日時: 2019年11月24日(日)14時
場所: 浦安市文化会館大ホール
指揮: 米津俊広
ホルン独奏: アンドレイ・ジュスト
ピアノ独奏: 桐榮哲也
曲目: ショスタコヴィチ・祝典序曲、R.シュトラウス・ホルン協奏曲、ラフマニノフ・ピアノ協奏曲2、ショスタコヴィチ5番
当日の朝まで三つの演奏会が聴きに行く候補として私の頭の中で競り合っていた。田園をやる横浜のと皇帝をやるティアラこうとうのとこれと。決め手になったのはベルリンフィルのホルン奏者が独奏を担当するシュトラウスの協奏曲だった。路線バスはあるものの多少足の便が悪い会場に、一度は歩いてみたかった往時の浦安の姿を留めているという境川沿いを浦安駅から南下。20分強で周りのひっそりした文化会館に到着した。
演奏は一曲目から好調。二曲目のホルン協奏曲ではさすがの独奏に大満足した。こういうレベルになるとミスが無いのが当たり前であるかのように軽々と難しいパッセージを吹くし、音色も角笛風の柔らかいものから金管特有のバリバリと割れる寸前の輝きまで自由自在。十二分に堪能させていただいた。ラフマニノフでのピアノはオケに埋もれてしまうことが多々あり少々欲求不満となったのに、ホルンの方はそういうことが無かった。曲の出来の違いなのか、この日のオケと独奏者の関係なのか、私には分からなかった。

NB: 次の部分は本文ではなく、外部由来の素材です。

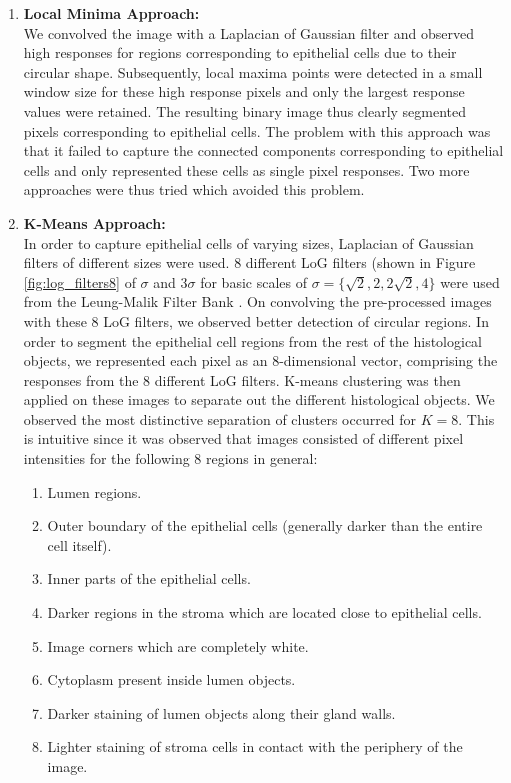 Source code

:\begin{enumerate}
\item \textbf{Local Minima Approach:}\\
We convolved the image with a Laplacian of Gaussian filter and observed high responses for regions corresponding to epithelial cells due to their circular shape. Subsequently, local maxima points were detected in a small window size for these high response pixels and only the largest response values were retained. The resulting binary image thus clearly segmented pixels corresponding to epithelial cells. The problem with this approach was that it failed to capture the connected components corresponding to epithelial cells and only represented these cells as single pixel responses. Two more approaches were thus tried which avoided this problem.

\item \textbf{K-Means Approach:}\\
In order to capture epithelial cells of varying sizes, Laplacian of Gaussian filters of different sizes were used. 8 different LoG filters (shown in Figure \ref{fig:log_filters8} of $\sigma$ and $3 \sigma$ for basic scales of $\sigma = \{\sqrt{2}, 2, 2\sqrt{2}, 4\}$ were used from the Leung-Malik Filter Bank \cite{lmfb}. On convolving the pre-processed images with these 8 LoG filters, we observed better detection of circular regions. In order to segment the epithelial cell regions from the rest of the histological objects, we represented each pixel as an 8-dimensional vector, comprising the responses from the 8 different LoG filters. K-means clustering was then applied on these images to separate out the different histological objects. We observed the most distinctive separation of clusters occurred for $K = 8$. This is intuitive since it was observed that images consisted of different pixel intensities for the following 8 regions in general:


\begin{enumerate}

\item Lumen regions.
\item Outer boundary of the epithelial cells (generally darker than the entire cell itself).
\item Inner parts of the epithelial cells.
\item Darker regions in the stroma which are located close to epithelial cells.
\item Image corners which are completely white.
\item Cytoplasm present inside lumen objects.
\item Darker staining of lumen objects along their gland walls.
\item Lighter staining of stroma cells in contact with the periphery of the image.


\end{enumerate}
\end{enumerate}

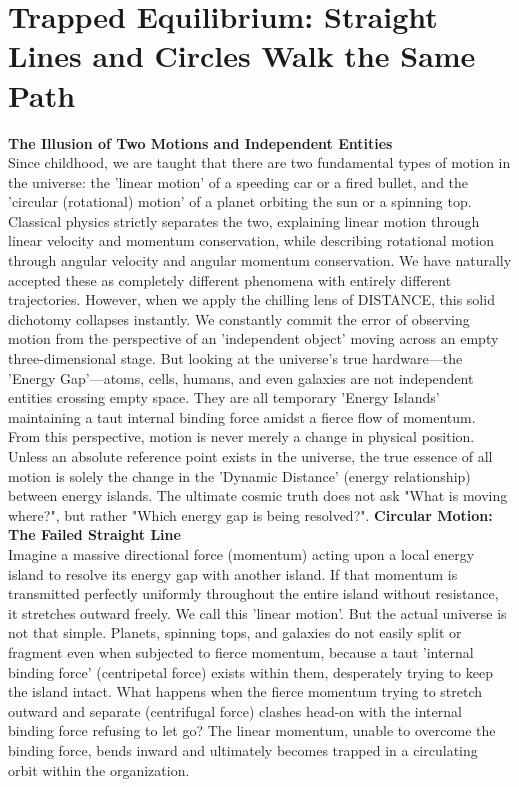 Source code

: 

\section{Trapped Equilibrium: Straight Lines and Circles Walk the Same Path}
\textbf{The Illusion of Two Motions and Independent Entities} \\
Since childhood, we are taught that there are two fundamental types of motion in the universe: the 'linear motion' of a speeding car or a fired bullet, and the 'circular (rotational) motion' of a planet orbiting the sun or a spinning top. Classical physics strictly separates the two, explaining linear motion through linear velocity and momentum conservation, while describing rotational motion through angular velocity and angular momentum conservation. We have naturally accepted these as completely different phenomena with entirely different trajectories.
However, when we apply the chilling lens of DISTANCE, this solid dichotomy collapses instantly. We constantly commit the error of observing motion from the perspective of an 'independent object' moving across an empty three-dimensional stage. But looking at the universe's true hardware—the 'Energy Gap'—atoms, cells, humans, and even galaxies are not independent entities crossing empty space. They are all temporary 'Energy Islands' maintaining a taut internal binding force amidst a fierce flow of momentum.
From this perspective, motion is never merely a change in physical position. Unless an absolute reference point exists in the universe, the true essence of all motion is solely the change in the 'Dynamic Distance' (energy relationship) between energy islands. The ultimate cosmic truth does not ask "What is moving where?", but rather "Which energy gap is being resolved?".
\textbf{Circular Motion: The Failed Straight Line} \\
Imagine a massive directional force (momentum) acting upon a local energy island to resolve its energy gap with another island. If that momentum is transmitted perfectly uniformly throughout the entire island without resistance, it stretches outward freely. We call this 'linear motion'.
But the actual universe is not that simple. Planets, spinning tops, and galaxies do not easily split or fragment even when subjected to fierce momentum, because a taut 'internal binding force' (centripetal force) exists within them, desperately trying to keep the island intact.
What happens when the fierce momentum trying to stretch outward and separate (centrifugal force) clashes head-on with the internal binding force refusing to let go? The linear momentum, unable to overcome the binding force, bends inward and ultimately becomes trapped in a circulating orbit within the organization.

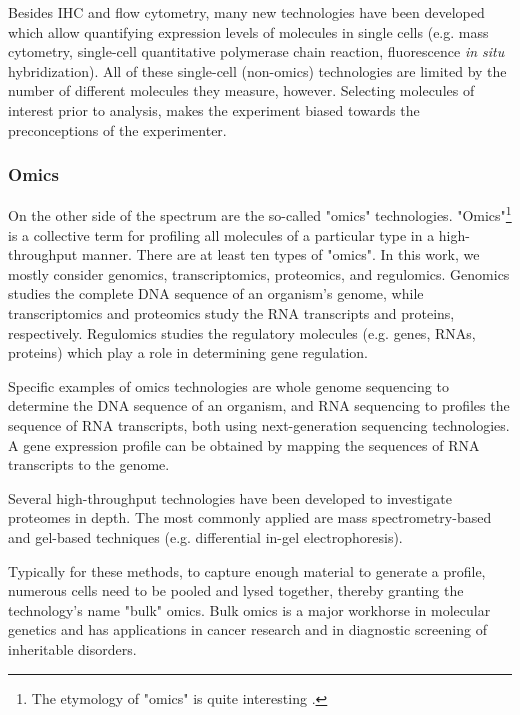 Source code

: Besides IHC and flow cytometry, many new technologies have been developed which allow quantifying expression levels of molecules in single cells (e.g. mass cytometry, single-cell quantitative polymerase chain reaction, fluorescence \emph{in situ} hybridization). All of these single-cell (non-omics) technologies are limited by the number of different molecules they measure, however. Selecting molecules of interest prior to analysis, makes the experiment biased towards the preconceptions of the experimenter.

\subsubsection{Omics}
On the other side of the spectrum are the so-called "omics" technologies. "Omics"\footnote{The etymology of "omics" is quite interesting \cite{yadav_wholenesssuffixomics_2007}.} is a collective term for profiling all molecules of a particular type in a high-throughput manner.
There are at least ten types of "omics". In this work, we mostly consider genomics, transcriptomics, proteomics, and regulomics. Genomics studies the complete DNA sequence of an organism's genome, while transcriptomics and proteomics study the RNA transcripts and proteins, respectively. Regulomics studies the regulatory molecules (e.g. genes, RNAs, proteins) which play a role in determining gene regulation.

Specific examples of omics technologies are whole genome sequencing to determine the DNA sequence of an organism, and RNA sequencing to profiles the sequence of RNA transcripts, both using next-generation sequencing technologies. A gene expression profile can be obtained by mapping the sequences of RNA transcripts to the genome.

Several high-throughput technologies have been developed to investigate proteomes in depth. The most commonly applied are mass spectrometry-based and gel-based techniques (e.g. differential in-gel electrophoresis).


Typically for these methods, to capture enough material to generate a profile, numerous cells need to be pooled and lysed together, thereby granting the technology's name "bulk" omics.
Bulk omics is a major workhorse in molecular genetics and has applications in cancer research and in diagnostic screening of inheritable disorders.

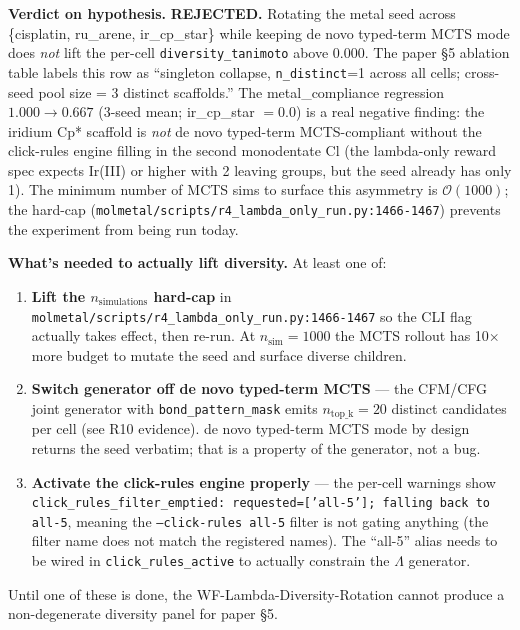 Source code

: \noindent\textbf{Verdict on hypothesis.} \textbf{REJECTED.} Rotating
the metal seed across \{cisplatin, ru\_arene, ir\_cp\_star\}
while keeping de novo typed-term MCTS mode does \emph{not} lift the
per-cell \texttt{diversity\_tanimoto} above $0.000$. The paper
§5 ablation table labels this row as ``singleton collapse,
\texttt{n\_distinct}{=}1 across all cells; cross-seed pool size
= 3 distinct scaffolds.'' The metal\_compliance regression
$1.000 \to 0.667$ (3-seed mean; ir\_cp\_star $= 0.0$) is a real
negative finding: the iridium Cp* scaffold is \emph{not}
de novo typed-term MCTS-compliant without the click-rules engine filling
in the second monodentate Cl (the lambda-only reward spec
expects Ir(III) or higher with 2 leaving groups, but the seed
already has only 1). The minimum number of MCTS sims to surface
this asymmetry is $\mathcal{O}(1000)$; the hard-cap
(\texttt{molmetal/scripts/r4\_lambda\_only\_run.py:1466-1467})
prevents the experiment from being run today.

\noindent\textbf{What's needed to actually lift diversity.} At
least one of:
\begin{enumerate}
  \item \textbf{Lift the $n_{\text{simulations}}$ hard-cap} in
        \texttt{molmetal/scripts/r4\_lambda\_only\_run.py:1466-1467}
        so the CLI flag actually takes effect, then re-run.
        At $n_{\text{sim}}{=}1000$ the MCTS rollout has
        10$\times$ more budget to mutate the seed and surface
        diverse children.
  \item \textbf{Switch generator off de novo typed-term MCTS} --- the
        CFM/CFG joint generator with \texttt{bond\_pattern\_mask}
        emits $n_{\text{top\_k}}{=}20$ distinct candidates per cell
        (see R10 evidence). de novo typed-term MCTS mode by design returns
        the seed verbatim; that is a property of the generator,
        not a bug.
  \item \textbf{Activate the click-rules engine properly} --- the
        per-cell warnings show
        \texttt{click\_rules\_filter\_emptied: requested=['all-5'];
        falling back to all-5}, meaning the
        \texttt{--click-rules all-5} filter is not gating anything
        (the filter name does not match the registered names).
        The ``all-5'' alias needs to be wired in
        \texttt{click\_rules\_active} to actually constrain the
        $\Lambda$ generator.
\end{enumerate}
Until one of these is done, the WF-Lambda-Diversity-Rotation
cannot produce a non-degenerate diversity panel for paper §5.

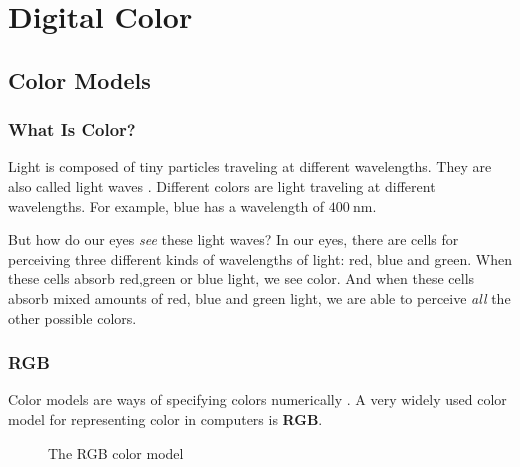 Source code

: \begin{comment}
  
\end{comment}

\chapter{Digital Color}
\label{cha:color}

\begin{refsection}

  \section{Color Models}
  \label{sec:color-models}

  \subsection{What Is Color?}
  \label{sec:what-color}

  \newcommand{\bluewave}{\ensuremath{\SI{400}{\nano\meter}}}

  Light is composed of tiny particles traveling at different
  wavelengths. They are also called light
  waves \cite{neider93:_openg_progr_guide}.
  Different colors are light traveling at different wavelengths. For
  example, blue has a wavelength of
  \bluewave \cite{ohlsson99:_digit_bild_kreat}.

  But how do our eyes \textit{see} these light waves? In our eyes,
  there are cells for perceiving three different kinds of wavelengths
  of light: red, blue and green. When these cells absorb red,green or
  blue light, we see color. And when these cells absorb mixed amounts
  of red, blue and green light, we are able to perceive \textit{all}
  the other possible colors.

  \subsection{RGB}
  \label{sec:rgb}

  Color models are ways of specifying colors
  numerically \cite{fadgi11:color_model}. A very widely used color
  model for representing color in computers is \textbf{RGB}.

  \begin{figure}
    \centering
    \caption{The RGB color model}
    \label{fig:rgb}
  \end{figure}


\end{refsection}
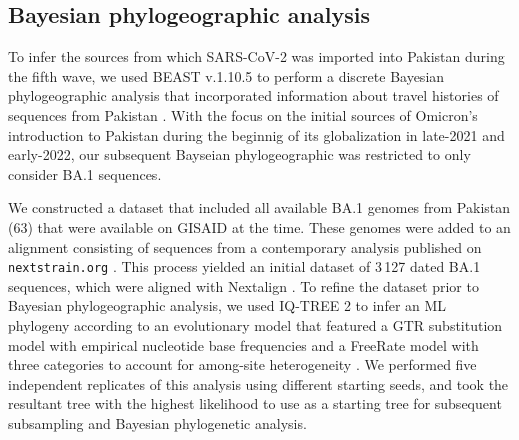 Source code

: \subsection{Bayesian phylogeographic analysis}\label{2:mm-beast}
To infer the sources from which SARS-CoV-2 was imported into Pakistan during the fifth wave, we used BEAST v.1.10.5 \citep{suchard2018bayesian} to perform a discrete Bayesian phylogeographic analysis \citep{lemey2009bayesian} that incorporated information about travel histories of sequences from Pakistan \citep{lemey2020accommodating}.
With the focus on the initial sources of Omicron's introduction to Pakistan during the beginnig of its globalization in late-2021 and early-2022, our subsequent Bayseian phylogeographic was restricted to only consider BA.1 sequences.

We constructed a dataset that included all available BA.1 genomes from Pakistan (63) that were available on GISAID at the time.
These genomes were added to an alignment consisting of sequences from a contemporary analysis published on \verb|nextstrain.org| \citep{hadfield2018nextstrain}.
This process yielded an initial dataset of 3\,127 dated BA.1 sequences, which were aligned with Nextalign \citep{aksamentov2021nextclade}.
To refine the dataset prior to Bayesian phylogeographic analysis, we used IQ-TREE 2 \citep{minh2020iq} to infer an ML phylogeny according to an evolutionary model that featured a GTR substitution model with empirical nucleotide base frequencies and a FreeRate model with three categories to account for among-site heterogeneity \citep{yang1995space, soubrier2012influence}. We performed five independent replicates of this analysis using different starting seeds, and took the resultant tree with the highest likelihood to use as a starting tree for subsequent subsampling and Bayesian phylogenetic analysis.

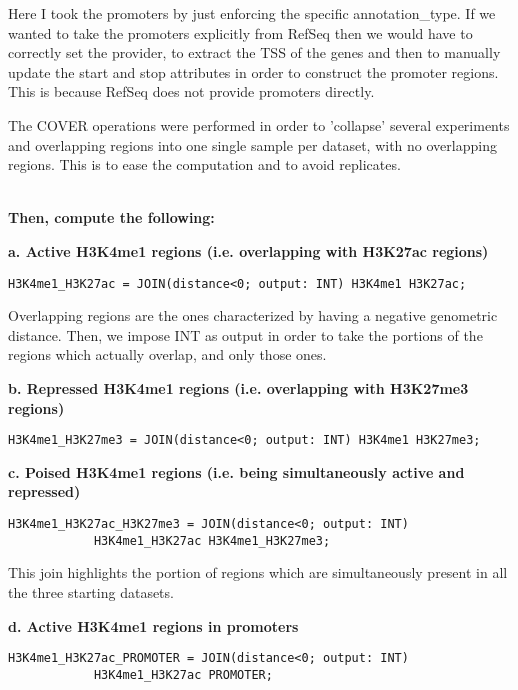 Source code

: \documentclass[12pt, a4paper]{article}
\begin{document}
Here I took the promoters by just enforcing the specific annotation\_type. If we wanted to take the promoters explicitly from RefSeq then we would have to correctly set the provider, to extract the TSS of the genes and then to manually update the start and stop attributes in order to construct the promoter regions. This is because RefSeq does not provide promoters directly.

The COVER operations were performed in order to 'collapse' several experiments and overlapping regions into one single sample per dataset, with no overlapping regions. This is to ease the computation and to avoid replicates.

\textbf{\\Then, compute the following:}

\textbf{a. Active H3K4me1 regions (i.e. overlapping with H3K27ac regions)}

\begin{verbatim}
H3K4me1_H3K27ac = JOIN(distance<0; output: INT) H3K4me1 H3K27ac;
\end{verbatim}

Overlapping regions are the ones characterized by having a negative genometric distance. Then, we impose INT as output in order to take the portions of the regions which actually overlap, and only those ones.

\textbf{b. Repressed H3K4me1 regions (i.e. overlapping with H3K27me3 regions)}

\begin{verbatim}
H3K4me1_H3K27me3 = JOIN(distance<0; output: INT) H3K4me1 H3K27me3;
\end{verbatim} 

\textbf{c. Poised H3K4me1 regions (i.e. being simultaneously active and repressed)}

\begin{verbatim}
H3K4me1_H3K27ac_H3K27me3 = JOIN(distance<0; output: INT)
            H3K4me1_H3K27ac H3K4me1_H3K27me3;
\end{verbatim} 

This join highlights the portion of regions which are simultaneously present in all the three starting datasets.

\textbf{d. Active H3K4me1 regions in promoters}

\begin{verbatim}
H3K4me1_H3K27ac_PROMOTER = JOIN(distance<0; output: INT)
            H3K4me1_H3K27ac PROMOTER;
\end{verbatim} 
\end{document}
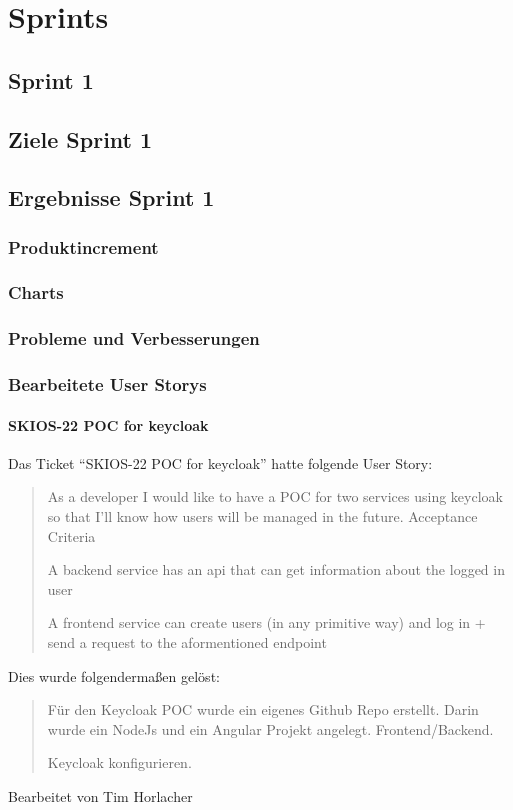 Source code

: 
\chapter{Sprints}

\section{Sprint 1}

\section{Ziele Sprint 1}

\section{Ergebnisse Sprint 1}

\subsection{Produktincrement}
\subsection{Charts}

\subsection{Probleme und Verbesserungen}


\subsection{Bearbeitete User Storys}
\subsubsection{SKIOS-22 POC for keycloak}
Das Ticket \enquote{SKIOS-22 POC for keycloak} hatte folgende User Story:
\begin{quotation}
    As a developer I would like to have a POC for two services using keycloak so that I’ll know how users will be managed in the future.
    Acceptance Criteria

    A backend service has an api that can get information about the logged in user

    A frontend service can create users (in any primitive way) and log in + send a request to the aformentioned endpoint
\end{quotation}
Dies wurde folgendermaßen gelöst:
\begin{quotation}
    Für den Keycloak POC wurde ein eigenes Github Repo erstellt. Darin wurde ein NodeJs und ein Angular Projekt angelegt.
    Frontend/Backend.

    Keycloak konfigurieren.
\end{quotation}
Bearbeitet von Tim Horlacher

さてメインステージのショスタコの5番。これは実に染み入る演奏で嬉しかった。これまで聴いた中で一番感激した5番だった。よく目を凝らすと、ホルン群にあの独奏者も加わっていたように見え、団員によるソロ部分も含め他の演目の時よりぐっと安定していたようだ。
盛り沢山の記念演奏会はこのようににぎにぎしく終了。大変大変楽しませて頂きました。